3)If one root is zero,then let $\displaystyle f(x)=x^4+ax^3+bx^2+cx+d$.
Now if $\displaystyle f(x)=0$ has $\displaystyle 4$ real roots then $\displaystyle f'(x)=0$ will have $\displaystyle 3$ roots(By Rolle's theorem) and consequently $\displaystyle f"(x)=0$ will have $\displaystyle 2$ roots for which the condition is that the equation
$\displaystyle 6x^2+3ax+b=0$
must have its discriminant greater than zero.
i.e.$\displaystyle 9a^2>24b$

4)Since all the coefficients are positive then by Descartes rule of signs the equation will have atmost zero positive roots.Therefore all the roots of the equation are negative.

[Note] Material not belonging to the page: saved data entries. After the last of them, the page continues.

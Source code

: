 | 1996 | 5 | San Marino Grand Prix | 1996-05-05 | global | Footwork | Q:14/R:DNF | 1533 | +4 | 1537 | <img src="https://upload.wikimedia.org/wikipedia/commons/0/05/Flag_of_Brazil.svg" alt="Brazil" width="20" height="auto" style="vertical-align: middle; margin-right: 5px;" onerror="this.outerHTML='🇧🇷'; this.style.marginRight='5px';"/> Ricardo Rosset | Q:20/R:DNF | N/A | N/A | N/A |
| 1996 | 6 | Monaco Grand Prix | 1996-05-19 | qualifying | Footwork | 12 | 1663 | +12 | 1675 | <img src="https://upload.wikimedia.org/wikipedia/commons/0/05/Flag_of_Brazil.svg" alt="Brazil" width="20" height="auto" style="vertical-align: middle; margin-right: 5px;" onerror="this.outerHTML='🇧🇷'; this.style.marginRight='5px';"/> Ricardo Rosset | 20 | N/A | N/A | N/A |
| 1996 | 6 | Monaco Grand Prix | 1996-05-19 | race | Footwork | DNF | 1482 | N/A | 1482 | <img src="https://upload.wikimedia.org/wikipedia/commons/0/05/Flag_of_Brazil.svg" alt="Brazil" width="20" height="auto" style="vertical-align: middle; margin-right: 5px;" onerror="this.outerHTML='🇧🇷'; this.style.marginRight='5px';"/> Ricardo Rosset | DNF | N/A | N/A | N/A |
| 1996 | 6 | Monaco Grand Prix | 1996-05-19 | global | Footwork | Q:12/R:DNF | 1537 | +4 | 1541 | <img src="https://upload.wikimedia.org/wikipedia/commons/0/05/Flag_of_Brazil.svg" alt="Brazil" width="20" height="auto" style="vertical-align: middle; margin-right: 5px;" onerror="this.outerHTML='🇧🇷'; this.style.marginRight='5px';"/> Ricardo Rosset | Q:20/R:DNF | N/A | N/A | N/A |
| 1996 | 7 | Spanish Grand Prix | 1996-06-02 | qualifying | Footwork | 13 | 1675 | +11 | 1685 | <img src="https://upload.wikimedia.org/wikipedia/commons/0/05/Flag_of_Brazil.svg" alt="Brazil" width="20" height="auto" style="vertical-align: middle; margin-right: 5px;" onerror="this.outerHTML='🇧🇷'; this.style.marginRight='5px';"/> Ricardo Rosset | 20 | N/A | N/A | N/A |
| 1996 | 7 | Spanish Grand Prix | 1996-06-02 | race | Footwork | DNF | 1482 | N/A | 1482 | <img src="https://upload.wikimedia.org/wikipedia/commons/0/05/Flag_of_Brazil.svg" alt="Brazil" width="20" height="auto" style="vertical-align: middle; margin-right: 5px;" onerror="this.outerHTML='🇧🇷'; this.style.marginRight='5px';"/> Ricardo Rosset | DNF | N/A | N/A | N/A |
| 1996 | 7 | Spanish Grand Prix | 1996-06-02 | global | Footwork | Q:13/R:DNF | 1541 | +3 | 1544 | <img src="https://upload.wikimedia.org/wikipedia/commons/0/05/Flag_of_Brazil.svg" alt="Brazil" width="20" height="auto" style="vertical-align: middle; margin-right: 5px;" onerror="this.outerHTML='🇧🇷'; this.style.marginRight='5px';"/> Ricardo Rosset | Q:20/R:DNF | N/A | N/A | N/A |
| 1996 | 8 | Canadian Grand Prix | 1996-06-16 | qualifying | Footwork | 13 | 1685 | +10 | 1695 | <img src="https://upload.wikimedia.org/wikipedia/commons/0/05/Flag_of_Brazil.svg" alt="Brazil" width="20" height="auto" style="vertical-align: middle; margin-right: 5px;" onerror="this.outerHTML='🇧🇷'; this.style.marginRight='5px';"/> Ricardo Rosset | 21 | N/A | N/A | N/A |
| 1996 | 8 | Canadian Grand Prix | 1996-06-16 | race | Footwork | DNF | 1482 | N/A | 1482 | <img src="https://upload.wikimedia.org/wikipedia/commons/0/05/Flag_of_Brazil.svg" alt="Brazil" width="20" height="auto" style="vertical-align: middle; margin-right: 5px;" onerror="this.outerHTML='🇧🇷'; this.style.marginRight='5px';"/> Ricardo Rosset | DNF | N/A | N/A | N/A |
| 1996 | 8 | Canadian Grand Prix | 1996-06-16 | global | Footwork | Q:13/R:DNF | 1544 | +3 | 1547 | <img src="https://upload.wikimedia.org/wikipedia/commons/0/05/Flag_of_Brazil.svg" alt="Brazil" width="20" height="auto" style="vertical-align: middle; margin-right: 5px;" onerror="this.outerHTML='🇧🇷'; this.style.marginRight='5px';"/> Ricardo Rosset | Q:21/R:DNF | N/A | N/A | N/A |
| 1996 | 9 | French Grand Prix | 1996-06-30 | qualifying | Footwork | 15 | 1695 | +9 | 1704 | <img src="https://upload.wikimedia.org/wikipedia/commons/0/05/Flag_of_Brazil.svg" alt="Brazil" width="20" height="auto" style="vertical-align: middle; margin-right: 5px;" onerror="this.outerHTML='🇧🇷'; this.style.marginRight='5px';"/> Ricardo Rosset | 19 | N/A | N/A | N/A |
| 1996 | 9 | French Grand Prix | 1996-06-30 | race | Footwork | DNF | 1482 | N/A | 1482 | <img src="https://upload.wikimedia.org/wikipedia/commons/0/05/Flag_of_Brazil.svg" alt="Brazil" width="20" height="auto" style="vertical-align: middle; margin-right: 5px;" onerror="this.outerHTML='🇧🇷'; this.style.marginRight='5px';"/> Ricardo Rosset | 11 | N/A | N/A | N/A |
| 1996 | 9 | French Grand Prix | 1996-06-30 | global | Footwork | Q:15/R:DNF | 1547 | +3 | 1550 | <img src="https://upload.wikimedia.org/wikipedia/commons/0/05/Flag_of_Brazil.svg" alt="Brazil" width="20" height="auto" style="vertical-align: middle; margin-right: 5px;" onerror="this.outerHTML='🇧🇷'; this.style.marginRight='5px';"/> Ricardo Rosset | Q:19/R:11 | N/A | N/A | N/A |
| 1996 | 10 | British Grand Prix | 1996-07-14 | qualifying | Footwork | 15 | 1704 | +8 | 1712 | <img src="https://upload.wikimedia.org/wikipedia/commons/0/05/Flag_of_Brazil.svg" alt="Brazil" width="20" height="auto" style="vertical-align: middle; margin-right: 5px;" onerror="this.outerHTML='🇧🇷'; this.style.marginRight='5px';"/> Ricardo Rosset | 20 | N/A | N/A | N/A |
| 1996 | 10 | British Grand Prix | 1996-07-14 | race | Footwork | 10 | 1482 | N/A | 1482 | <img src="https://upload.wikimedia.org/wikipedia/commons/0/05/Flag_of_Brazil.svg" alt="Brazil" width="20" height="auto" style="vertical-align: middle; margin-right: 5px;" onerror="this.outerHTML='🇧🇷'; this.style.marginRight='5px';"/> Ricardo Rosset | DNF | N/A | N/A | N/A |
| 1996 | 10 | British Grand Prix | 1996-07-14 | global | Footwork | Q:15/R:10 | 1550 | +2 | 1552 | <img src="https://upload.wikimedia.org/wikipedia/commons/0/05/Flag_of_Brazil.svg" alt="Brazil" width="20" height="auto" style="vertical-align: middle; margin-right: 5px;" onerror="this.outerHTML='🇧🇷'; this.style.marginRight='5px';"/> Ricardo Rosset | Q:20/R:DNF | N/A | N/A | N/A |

$\displaystyle A.M\geq G.M$

$\displaystyle \frac{(-x_{1})+(-x_{2})+(-x_{3})+(-x_{4})+(-x_{5})}{5}\geq (-x_{1}x_{2}x_{3}x_{4}x_{5})^{\frac{1}{5}}$

$\displaystyle a\geq 5e^{\frac{1}{5}}$

$\displaystyle a^5 \geq 5^5 e$

It is the 2) that I am not getting